The weapons district smelled of oil and steel and the particular sharpness of grinding wheels. Tatsuya walked past shops displaying kunai in neat rows, tanto hanging from ceiling hooks, katana arranged on silk-lined stands.

His old sword had shattered against the jonin's stone armor. The memory of steel fragmenting in his grip was still fresh—the sudden absence of weight, the realization that his primary weapon had just become useless scrap.

He found what he was looking for in a smaller shop, set back from the main street. The proprietor was what seemed to be a retired shinobi with iron-gray hair and two missing fingers on his left hand. His eyes tracked Tatsuya's movements with professional interest.

"Looking for something specific?"

"Replacement blade. My last one disagreed with an Iwa jonin."

"The sword or the jonin?"

"Both, in the end."

The shopkeeper's laugh was a rough bark. "Good lad, Show me your grip."

Tatsuya drew an imaginary blade, held the stance. The shopkeeper circled him, studying angles and tension.

"You thrust more than you cut. Waste of a curved blade." He disappeared into the back, returned with a straight sword in a simple scabbard. "Chokuto. Single edge, optimized for piercing. Matches your style."

Tatsuya drew the blade. The weight was different—less curve meant different balance, different momentum. But the point tracked true, and the edge caught the light with surgical precision.

"Standard issue quality," the shopkeeper said. "Nothing special about the steel. But it'll serve you until you can afford better."

Tatsuya tested the draw, the return, the way it moved from guard to strike. The motion was clean. Patient. Like something waiting to be used correctly.

"This one."

"Thirty thousand ryo. I'll throw in maintenance lessons—you look like someone who takes care of his tools."

Tatsuya paid. Walked out with the chokuto across his back, feeling the unfamiliar weight settle against his shoulder blades.

His first real weapon in this world, broken and gone. This was his second.

He'd try to keep it longer.

Training Ground Seven was empty except for Minato, who stood in the center of the clearing looking like he'd been waiting for hours rather than minutes. The afternoon sun painted everything in gold and green.

"New sword?" He eyed the chokuto as Tatsuya approached.

"The old one had a disagreement with a jonin's face."

"I saw." Minato's smile was warm but his eyes were assessing. Always assessing. "How are the ribs?"

"Functional. Mostly."

"Good enough." He pulled out a kunai, spinning it on his finger, nothing special about the steel but perfect in his hand. "Show me what you've got."

They started slow.

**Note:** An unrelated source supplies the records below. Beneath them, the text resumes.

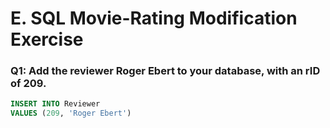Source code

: # E. SQL Movie-Rating Modification Exercise

### Q1: Add the reviewer Roger Ebert to your database, with an rID of 209. 
```SQL
INSERT INTO Reviewer 
VALUES (209, 'Roger Ebert')
```
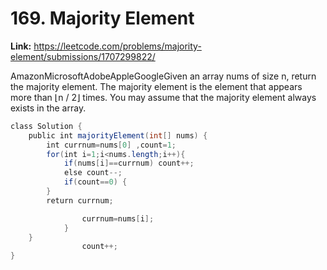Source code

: # 169. Majority Element

**Link:** https://leetcode.com/problems/majority-element/submissions/1707299822/

AmazonMicrosoftAdobeAppleGoogleGiven an array nums of size n, return the majority element. The majority element is the element that appears more than ⌊n / 2⌋ times. You may assume that the majority element always exists in the array.

```java
class Solution {
    public int majorityElement(int[] nums) {
        int currnum=nums[0] ,count=1;
        for(int i=1;i<nums.length;i++){
            if(nums[i]==currnum) count++;
            else count--;
            if(count==0) {
        }
        return currnum;

                currnum=nums[i];
            }
    }
                count++;
}
```
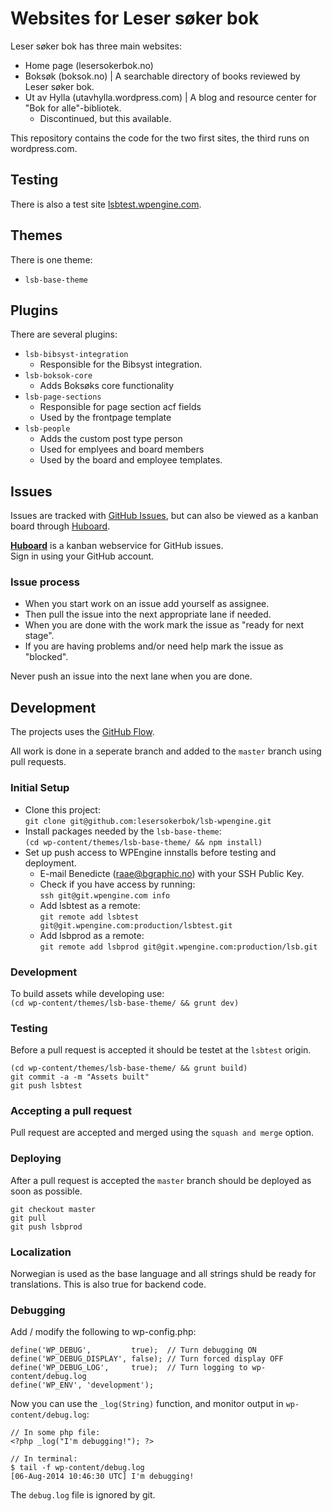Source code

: # Websites for Leser søker bok
Leser søker bok has three main websites:
* Home page (lesersokerbok.no)
* Boksøk (boksok.no) | A searchable directory of books reviewed by Leser søker bok.
* Ut av Hylla (utavhylla.wordpress.com) | A blog and resource center for "Bok for alle"-bibliotek.
  * Discontinued, but this available.

This repository contains the code for the two first sites, the third runs on wordpress.com.

## Testing
There is also a test site [lsbtest.wpengine.com](http://lsbtest.wpengine.com/).

## Themes
There is one theme:
* `lsb-base-theme`

## Plugins
There are several plugins:
* `lsb-bibsyst-integration`
	* Responsible for the Bibsyst integration.
* `lsb-boksok-core`
	* Adds Boksøks core functionality
* `lsb-page-sections`
	* Responsible for page section acf fields
	* Used by the frontpage template
* `lsb-people`
	* Adds the custom post type person
	* Used for emplyees and board members
	* Used by the board and employee templates.

## Issues
Issues are tracked with [GitHub Issues](https://github.com/lesersokerbok/lsb-wordpress-themes/issues), but can also be viewed as a kanban board through [Huboard](https://huboard.com/lesersokerbok/lsb-wordpress-themes#/).

**[Huboard](https://huboard.com)**
is a kanban webservice for GitHub issues.  
Sign in using your GitHub account.

### Issue process
* When you start work on an issue add yourself as assignee. 
* Then pull the issue into the next appropriate lane if needed.
* When you are done with the work mark the issue as "ready for next stage".
* If you are having problems and/or need help mark the issue as "blocked".

Never push an issue into the next lane when you are done.

## Development

The projects uses the [GitHub Flow](https://guides.github.com/introduction/flow/).

All work is done in a seperate branch and added to the `master` branch using pull requests. 

### Initial Setup  
* Clone this project:  
`git clone git@github.com:lesersokerbok/lsb-wpengine.git`
* Install packages needed by the `lsb-base-theme`:  
	`(cd wp-content/themes/lsb-base-theme/ && npm install)`
* Set up push access to WPEngine innstalls before testing and deployment.
	* E-mail Benedicte (raae@bgraphic.no) with your SSH Public Key.
	* Check if you have access by running:  
	`ssh git@git.wpengine.com info`
	* Add lsbtest as a remote:  
	`git remote add lsbtest git@git.wpengine.com:production/lsbtest.git`
	* Add lsbprod as a remote:  
	`git remote add lsbprod git@git.wpengine.com:production/lsb.git`

### Development
To build assets while developing use:  
`(cd wp-content/themes/lsb-base-theme/ && grunt dev)`

### Testing
Before a pull request is accepted it should be testet at the `lsbtest` origin.

```
(cd wp-content/themes/lsb-base-theme/ && grunt build)
git commit -a -m "Assets built"
git push lsbtest
```

### Accepting a pull request
Pull request are accepted and merged using the `squash and merge` option.

### Deploying
After a pull request is accepted the `master` branch should be deployed as soon as possible.

```
git checkout master
git pull
git push lsbprod
```

### Localization
Norwegian is used as the base language and all strings shuld be ready for translations. This is also true for backend code.

### Debugging

Add / modify the following to wp-config.php:

```
define('WP_DEBUG',         true);  // Turn debugging ON
define('WP_DEBUG_DISPLAY', false); // Turn forced display OFF
define('WP_DEBUG_LOG',     true);  // Turn logging to wp-content/debug.log
define('WP_ENV', 'development');
```

Now you can use the ```_log(String)``` function, and monitor output in ```wp-content/debug.log```:

```
// In some php file:
<?php _log("I'm debugging!"); ?>

// In terminal:
$ tail -f wp-content/debug.log
[06-Aug-2014 10:46:30 UTC] I'm debugging!
```

The ```debug.log``` file is ignored by git.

Minato testing Tatsuya's recovery, Tatsuya learning the weight of his new weapon. The chokuto handled differently than his old sword—less slashing power, more precision. It wanted to pierce, not sweep.

Then Minato stopped holding back.

The first exchange lasted maybe three seconds. Tatsuya's blade met air where Minato had been; Minato's blade touched his throat before he'd finished the parry.

"Again."

The second exchange was worse. Minato moved like thought itself—present, then absent, then behind you. Tatsuya's eyes couldn't track him. His blade couldn't find him. Every defense arrived after the attack had already landed, pulled and controlled but landed nonetheless.

"You're thinking too much," Minato observed as Tatsuya picked himself up for the fourth time. "Your body knows what to do. Let it."

"My body knows how to lose. That's not useful."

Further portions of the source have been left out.